Phoenix Kiula wrote:

>Sorry,also one more question:
>
>(4)  What is a good way to add about 400,000 users? Can I save these
>in a huge text file and then use the upload function in the mailman
>web interface? I wonder if this will crash my server. (I could do it
>in batches of 100,000 or so).


bin/add_members would be better. The web interface would probably time
out.

More answers below.


>
>On Sat, Apr 11, 2009 at 9:38 PM, Phoenix Kiula <phoenix.kiula at gmail.com> wrote:
>> Hi. I need to send annoucements to a large opt-in list.

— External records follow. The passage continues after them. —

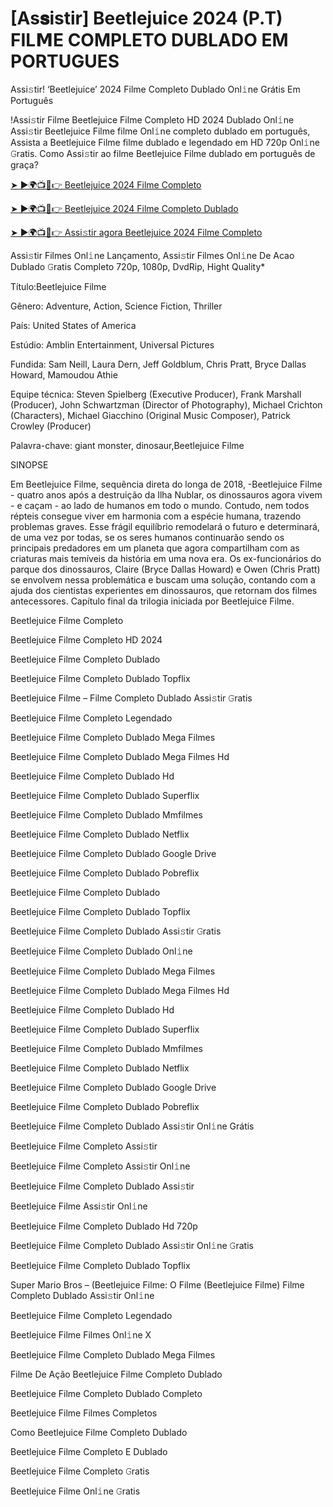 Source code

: # [As𝐬istir] Beetlejuice 2024 (P.T) FIL𝗠E COMPLETO DUBLADO EM PORTUGUES
Assi𝚜tir! ‘Beetlejuice’ 2024 Filme Completo Dublado Onl𝚒ne Grátis Em Português

!Assi𝚜tir Filme Beetlejuice Filme Completo HD 2024 Dublado Onl𝚒ne Assi𝚜tir Beetlejuice Filme filme Onl𝚒ne completo dublado em português, Assista a Beetlejuice Filme filme dublado e legendado em HD 720p Onl𝚒ne 𝙶ratis. Como Assi𝚜tir ao filme Beetlejuice Filme dublado em português de graça?

[➤ ►🌍📺📱👉 Beetlejuice 2024 Filme Completo](https://t.co/re7YEYyORd)

[➤ ►🌍📺📱👉 Beetlejuice 2024 Filme Completo Dublado](https://t.co/re7YEYyORd)

[➤ ►🌍📺📱👉 Assi𝚜tir agora Beetlejuice 2024 Filme Completo](https://t.co/re7YEYyORd)

Assi𝚜tir Filmes Onl𝚒ne Lançamento, Assi𝚜tir Filmes Onl𝚒ne De Acao Dublado 𝙶ratis Completo 720p, 1080p, DvdRip, Hight Quality*



Título:Beetlejuice Filme



Gênero: Adventure, Action, Science Fiction, Thriller



País: United States of America



Estúdio: Amblin Entertainment, Universal Pictures



Fundida: Sam Neill, Laura Dern, Jeff Goldblum, Chris Pratt, Bryce Dallas Howard, Mamoudou Athie



Equipe técnica: Steven Spielberg (Executive Producer), Frank Marshall (Producer), John Schwartzman (Director of Photography), Michael Crichton (Characters), Michael Giacchino (Original Music Composer), Patrick Crowley (Producer)



Palavra-chave: giant monster, dinosaur,Beetlejuice Filme



SINOPSE



Em Beetlejuice Filme, sequência direta do longa de 2018, -Beetlejuice Filme - quatro anos após a destruição da Ilha Nublar, os dinossauros agora vivem - e caçam - ao lado de humanos em todo o mundo. Contudo, nem todos répteis consegue viver em harmonia com a espécie humana, trazendo problemas graves. Esse frágil equilíbrio remodelará o futuro e determinará, de uma vez por todas, se os seres humanos continuarão sendo os principais predadores em um planeta que agora compartilham com as criaturas mais temíveis da história em uma nova era. Os ex-funcionários do parque dos dinossauros, Claire (Bryce Dallas Howard) e Owen (Chris Pratt) se envolvem nessa problemática e buscam uma solução, contando com a ajuda dos cientistas experientes em dinossauros, que retornam dos filmes antecessores. Capítulo final da trilogia iniciada por Beetlejuice Filme.



Beetlejuice Filme Completo



Beetlejuice Filme Completo HD 2024



Beetlejuice Filme Completo Dublado



Beetlejuice Filme Completo Dublado Topflix



Beetlejuice Filme – Filme Completo Dublado Assi𝚜tir 𝙶ratis



Beetlejuice Filme Completo Legendado



Beetlejuice Filme Completo Dublado Mega Filmes



Beetlejuice Filme Completo Dublado Mega Filmes Hd



Beetlejuice Filme Completo Dublado Hd



Beetlejuice Filme Completo Dublado Superflix



Beetlejuice Filme Completo Dublado Mmfilmes



Beetlejuice Filme Completo Dublado Netflix



Beetlejuice Filme Completo Dublado Google Drive



Beetlejuice Filme Completo Dublado Pobreflix



Beetlejuice Filme Completo Dublado



Beetlejuice Filme Completo Dublado Topflix



Beetlejuice Filme Completo Dublado Assi𝚜tir 𝙶ratis



Beetlejuice Filme Completo Dublado Onl𝚒ne



Beetlejuice Filme Completo Dublado Mega Filmes



Beetlejuice Filme Completo Dublado Mega Filmes Hd



Beetlejuice Filme Completo Dublado Hd



Beetlejuice Filme Completo Dublado Superflix



Beetlejuice Filme Completo Dublado Mmfilmes



Beetlejuice Filme Completo Dublado Netflix



Beetlejuice Filme Completo Dublado Google Drive



Beetlejuice Filme Completo Dublado Pobreflix



Beetlejuice Filme Completo Dublado Assi𝚜tir Onl𝚒ne Grátis



Beetlejuice Filme Completo Assi𝚜tir



Beetlejuice Filme Completo Assi𝚜tir Onl𝚒ne



Beetlejuice Filme Completo Dublado Assi𝚜tir



Beetlejuice Filme Assi𝚜tir Onl𝚒ne



Beetlejuice Filme Completo Dublado Hd 720p



Beetlejuice Filme Completo Dublado Assi𝚜tir Onl𝚒ne 𝙶ratis



Beetlejuice Filme Completo Dublado Topflix



Super Mario Bros – (Beetlejuice Filme: O Filme (Beetlejuice Filme) Filme Completo Dublado Assi𝚜tir Onl𝚒ne



Beetlejuice Filme Completo Legendado



Beetlejuice Filme Filmes Onl𝚒ne X



Beetlejuice Filme Completo Dublado Mega Filmes



Filme De Ação Beetlejuice Filme Completo Dublado



Beetlejuice Filme Completo Dublado Completo



Beetlejuice Filme Filmes Completos



Como Beetlejuice Filme Completo Dublado



Beetlejuice Filme Completo E Dublado



Beetlejuice Filme Completo 𝙶ratis



Beetlejuice Filme Onl𝚒ne 𝙶ratis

I hope it's really opt-in.


>> Having never done this before and not being now confident if PHP's
>> mail() can manage it, I was pointed to mailman.
>>
>> My questions:
>>
>> (1) Is it possible for mailman to send emails where the "to:" header
>> has the email of a specific recipient? It's more personal than sending
>> to a common email address.


Yes. It's called "Full Personalization"


>> (2) Secondly, on a 2GB memory server with fast SATA hard disks, is
>> sending email to 400,000 users possible with mailman? Will it
>> automatically take care of delays etc between batches of sending?


I don't know what you mean by delays between batches. If you enable
Full Personalization, each recipient is sent a separate message so you
will have 400,000 MTA transactions with 1 recipient each.

If you need some kind of throttling between Mailman and the MTA,
Mailman doesn't do that.


>> (3) How can I make sure that the emails sent honor my DNZ zone records
>> and pick up my SPF settings, and my Domain Keys? Or is that something
>> the receiver's email client does as long as these are validly
>> published on my domain?


This has nothing to do with Mailman. The MTA mailman delivers to
determines the IP address that the mail comes from. Your SPF records
need to list that IP as one that's allowable for your domain. Also
it's the MTA that adds any DKIM/Domain-Keys headers.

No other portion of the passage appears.